Monday, June 24, 2013

Will there be a crisis in JGB market?

I was preparing a graph of recent long-term interest rate movements for my conference presentation in NZ. So I picked up the episodes of the sharp increase in the long-term interest rates in recent years. The following numbers and the picture of long-term Japanese government bond (JGB) rates are based on the Nikkei JGB index for seven to eleven year maturities:

- 0.550% in six days from Nov to Dec 1998
- 0.234% in seven days in June 2003 (so called “VAR shock”)
- 0.685% in 8 days in August 2003
- 0.388% for 14 days in April 2008

The interest rate surge in last month, May 2013, was 0.290% in six days or 0.353% in 10 days. Therefore, it was not particularly large as a rise in one week. The rise in April 2008 was even larger for the change over two week period. Given the fact that the long-term JGB rate had gone down for nearly 0.3% in the first three months of 2013, there is no surprising at all to see the increase of this magnitude in the long-term JGB yield.

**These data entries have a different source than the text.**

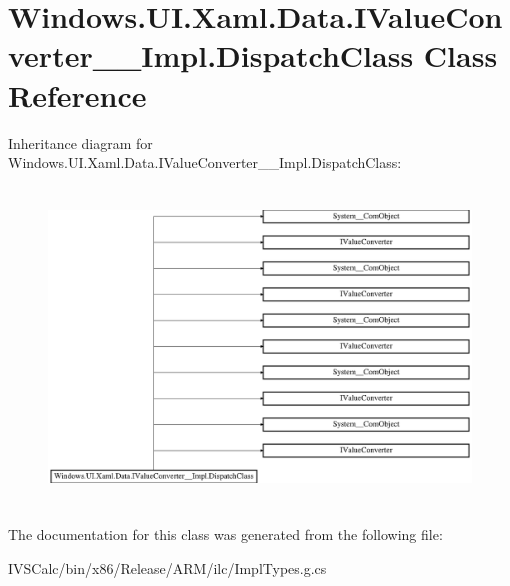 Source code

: \hypertarget{class_windows_1_1_u_i_1_1_xaml_1_1_data_1_1_i_value_converter_____impl_1_1_dispatch_class}{}\section{Windows.\+U\+I.\+Xaml.\+Data.\+I\+Value\+Converter\+\_\+\+\_\+\+Impl.\+Dispatch\+Class Class Reference}
\label{class_windows_1_1_u_i_1_1_xaml_1_1_data_1_1_i_value_converter_____impl_1_1_dispatch_class}
Inheritance diagram for Windows.\+U\+I.\+Xaml.\+Data.\+I\+Value\+Converter\+\_\+\+\_\+\+Impl.\+Dispatch\+Class\+:\begin{figure}[H]
\begin{center}
\leavevmode
\includegraphics[height=8.461538cm]{class_windows_1_1_u_i_1_1_xaml_1_1_data_1_1_i_value_converter_____impl_1_1_dispatch_class}
\end{center}
\end{figure}


The documentation for this class was generated from the following file\+:\begin{DoxyCompactItemize}
\item 
I\+V\+S\+Calc/bin/x86/\+Release/\+A\+R\+M/ilc/Impl\+Types.\+g.\+cs\end{DoxyCompactItemize}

Fussing about a potential crisis in JGB market in current market environment is ridiculous, but that is exactly some media and pseudo economists on web are doing right now. Japanese government and the Bank of Japan also reacted too seriously to all those nonsense by making rather pathetic comments such that “we are committed to keep the interest rate low and stable.” They should have instead said “We don’t worry. Within the expected range.” Things has becomes unnecessarily complicated because authorities reacted unnecessarily nervously.